Игра королей - Даниэль Дакар
Шрифт:
Интервал:
Закладка:
— Именно этим прибором ваше величество воспользовались двадцать четыре года назад в системе Хэйнань, — внесла ясность ожившая статуя, которая не могла быть, но все-таки была Марией. — По завершении контракта я выкупила его у премьер-лейтенанта Харриса и сегодня принесла сюда в знак того, что преемственность сохраняется.
Лин Цзе неопределенно повел правой рукой, в которой держал своеобразный дар. Невесть откуда появившийся слуга принял с поклоном браслет и почтительно застыл. Тем временем виновник торжества отвернул край левого рукава, снял свой собственный коммуникатор и положил его на поднос. Подскочивший уже слева слуга чуть потеснил девушку, сопровождавшую Марию, и осторожно застегнул подарок на запястье.

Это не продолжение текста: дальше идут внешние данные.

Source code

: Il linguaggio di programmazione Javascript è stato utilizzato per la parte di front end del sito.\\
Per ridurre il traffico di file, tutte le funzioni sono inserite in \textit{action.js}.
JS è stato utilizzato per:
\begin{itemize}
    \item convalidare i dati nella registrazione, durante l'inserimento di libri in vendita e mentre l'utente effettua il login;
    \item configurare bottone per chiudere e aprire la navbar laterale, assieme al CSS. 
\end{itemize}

Император поднялся на ноги, слегка поклонился дарительнице, благосклонно улыбнулся и провозгласил, не сводя с женщины внимательных, словно пытающихся проглотить ее целиком глаз:
— Вы правы, капитан. Преемственность сохраняется.
Госпожа Юань несколько раз соединила маленькие ладони. Принявшие этот жест за руководство к действию гости присоединились к аплодисментам. Рядом с Константином потрясенный Тохтамышев бормотал что-то о незаурядных дипломатических способностях графини Корсаковой и беспрецедентном нарушении церемониала.
Великому князю было не до того: он не сводил глаз с двоих людей, стоявших у трона. Абсолютно разные, сейчас они были удивительно похожи: разворотом плеч, посадкой головы, манерой смотреть прямо в глаза. Они имели право не склоняться ни перед кем, и знали это. Они были вместе — а все остальные словно оказались за прозрачной, но непреодолимой стеной.
Император сказал что-то, очень тихо, почти не шевеля губами. Графиня Корсакова лукаво сощурилась, отвечая. Она улыбалась повелителю Небесной Империи, улыбалась заговорщицки, словно знала что-то, недоступное другим, что-то, касающееся только их двоих. До сих пор Константин полагал, что после гибели Никиты эта ее улыбка принадлежит только ему — и никому больше.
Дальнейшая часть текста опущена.